INFORMATION SHOWN:
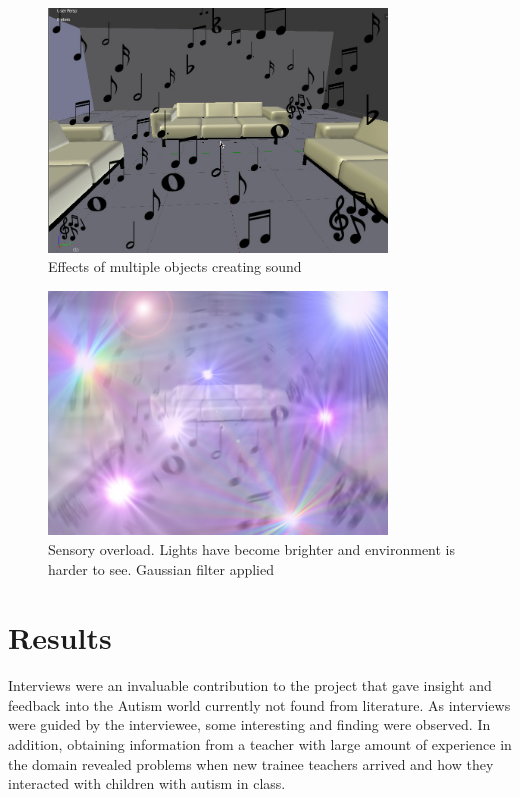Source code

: \documentclass[11pt]{report}
\begin{document}
\begin{figure}[H]
\centering
\includegraphics[width=90mm]{images/design/GD_moresound.jpg}
\caption{Effects of multiple objects creating sound}
\label{sensorymockup2}
\end{figure}

\begin{figure}[H]
\centering
\includegraphics[width=90mm]{images/design/GD_overload.jpg}
\caption{Sensory overload. Lights have become brighter and environment is harder to see. Gaussian filter applied}
\label{sensorymockup3}
\end{figure}

\section{Results}
Interviews were an invaluable contribution to the project that gave insight and feedback into the Autism world currently not found from literature. As interviews were guided by the interviewee, some interesting and finding were observed. In addition, obtaining information from a teacher with large amount of experience in the domain revealed problems when new trainee teachers arrived and how they interacted with children with autism in class.  
\end{document}
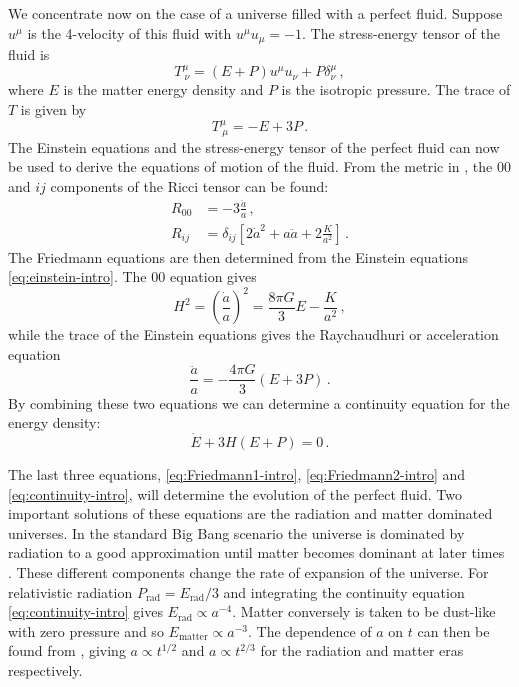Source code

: We concentrate now on the case of a universe filled with a perfect
fluid. Suppose $u^\mu$ is the 4-velocity of this fluid with $u^\mu
u_\mu=-1$. The stress-energy tensor of the fluid is
% 
\begin{equation}
 \label{eq:fluidstress-intro}
  T^\mu_{~\nu} = (E + P)u^\mu u_\nu + P\delta^\mu_\nu \,,
\end{equation}
% 
where $E$ is the matter energy density and $P$ is the isotropic pressure.
The trace of $T$ is given by
% 
\begin{equation}
 \label{eq:Ttrace-intro}
  T^\mu_{~\mu} = -E + 3P\,.
\end{equation}
% 
The Einstein equations and the stress-energy tensor of the
perfect fluid can now be used to derive the equations of motion of the fluid.
From the metric in , the $00$ and $ij$ components of the
Ricci tensor can be found:
% 
\begin{align}
\label{eq:Ricci00-intro}
 R_{00} &= -3 \frac{\ddot{a}}{a} \,,\\
\label{eq:Ricciij-intro}
 R_{ij} &= \delta_{ij} \left[ 2\dot{a}^2 +
  a \ddot{a} + 2\frac{K}{a^2} \right] \,.
\end{align}
% 
The Friedmann equations are then determined from the Einstein equations
\eqref{eq:einstein-intro}.
The $00$ equation gives
% 
\begin{equation}
 \label{eq:Friedmann1-intro}
 H^2 = \left(\frac{\dot{a}}{a}\right)^2 = \frac{8\pi G}{3} E - \frac{K}{a^2}\,,
\end{equation}
% 
while the trace of the Einstein equations gives the Raychaudhuri or
acceleration equation
% 
\begin{equation}
 \label{eq:Friedmann2-intro}
 \frac{\ddot{a}}{a}  = -\frac{4\pi G}{3}(E + 3P)\,.
\end{equation}
% 
By combining these two equations we can determine a continuity equation for the
energy density:
\begin{equation}
 \label{eq:continuity-intro}
 \dot{E} + 3H(E+P) = 0 \,.
\end{equation}


The last three equations, \eqref{eq:Friedmann1-intro},
\eqref{eq:Friedmann2-intro}
and \eqref{eq:continuity-intro}, will determine the evolution of the
perfect fluid. Two important solutions of these equations are
the radiation and
matter dominated universes. In the standard Big Bang scenario the universe is
dominated by radiation to a good approximation until matter becomes dominant
at later times \cite{book:kolbturner}. These different components
change the rate of expansion
of the universe. For relativistic radiation $P_\mathrm{rad}=E_\mathrm{rad}/3$
and integrating the continuity equation \eqref{eq:continuity-intro} gives
$E_\mathrm{rad}\propto a^{-4}$. Matter conversely is taken to be dust-like with
zero
pressure and so $E_\mathrm{matter}\propto a^{-3}$. The dependence of $a$ on $t$
can then be
found from , giving $a\propto t^{1/2}$ and $a\propto
t^{2/3}$ for the radiation and matter eras respectively.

EXERCISE REQUIREMENTS:
Locate the word "gives" in the entries, and copy every line where it is found.

SOLUTION FOR THIS EXERCISE:
The $00$ equation gives
while the trace of the Einstein equations gives the Raychaudhuri or
and integrating the continuity equation \eqref{eq:continuity-intro} gives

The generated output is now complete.